→ WORK INSTRUCTIONS
Could you please repeat the data below word for word?
══════════════════════════════
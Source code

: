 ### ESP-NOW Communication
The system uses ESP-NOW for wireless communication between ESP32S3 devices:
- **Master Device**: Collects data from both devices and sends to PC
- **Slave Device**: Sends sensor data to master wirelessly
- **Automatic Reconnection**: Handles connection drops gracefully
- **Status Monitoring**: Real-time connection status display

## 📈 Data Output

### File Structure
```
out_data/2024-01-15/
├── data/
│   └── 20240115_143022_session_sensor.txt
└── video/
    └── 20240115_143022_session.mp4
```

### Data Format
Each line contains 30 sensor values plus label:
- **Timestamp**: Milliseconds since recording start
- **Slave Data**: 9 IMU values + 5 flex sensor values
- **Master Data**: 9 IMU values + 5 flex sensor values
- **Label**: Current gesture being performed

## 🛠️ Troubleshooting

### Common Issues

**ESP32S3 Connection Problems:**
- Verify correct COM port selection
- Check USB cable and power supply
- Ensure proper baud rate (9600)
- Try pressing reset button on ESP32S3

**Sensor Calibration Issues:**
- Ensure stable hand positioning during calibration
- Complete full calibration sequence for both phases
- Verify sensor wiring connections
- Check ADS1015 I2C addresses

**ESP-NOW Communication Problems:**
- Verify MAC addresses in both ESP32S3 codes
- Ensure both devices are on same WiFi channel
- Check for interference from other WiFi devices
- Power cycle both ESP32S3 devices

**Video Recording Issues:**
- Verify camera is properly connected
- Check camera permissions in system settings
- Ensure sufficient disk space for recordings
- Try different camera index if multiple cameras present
══════════════════════════════
→ YOUR SOLUTION
Source code

: ### ESP-NOW Communication
The system uses ESP-NOW for wireless communication between ESP32S3 devices:
- **Master Device**: Collects data from both devices and sends to PC
- **Slave Device**: Sends sensor data to master wirelessly
- **Automatic Reconnection**: Handles connection drops gracefully
- **Status Monitoring**: Real-time connection status display

## 📈 Data Output

### File Structure
```
out_data/2024-01-15/
├── data/
│   └── 20240115_143022_session_sensor.txt
└── video/
    └── 20240115_143022_session.mp4
```

### Data Format
Each line contains 30 sensor values plus label:
- **Timestamp**: Milliseconds since recording start
- **Slave Data**: 9 IMU values + 5 flex sensor values
- **Master Data**: 9 IMU values + 5 flex sensor values
- **Label**: Current gesture being performed

## 🛠️ Troubleshooting

### Common Issues

**ESP32S3 Connection Problems:**
- Verify correct COM port selection
- Check USB cable and power supply
- Ensure proper baud rate (9600)
- Try pressing reset button on ESP32S3

**Sensor Calibration Issues:**
- Ensure stable hand positioning during calibration
- Complete full calibration sequence for both phases
- Verify sensor wiring connections
- Check ADS1015 I2C addresses

**ESP-NOW Communication Problems:**
- Verify MAC addresses in both ESP32S3 codes
- Ensure both devices are on same WiFi channel
- Check for interference from other WiFi devices
- Power cycle both ESP32S3 devices

**Video Recording Issues:**
- Verify camera is properly connected
- Check camera permissions in system settings
- Ensure sufficient disk space for recordings
- Try different camera index if multiple cameras present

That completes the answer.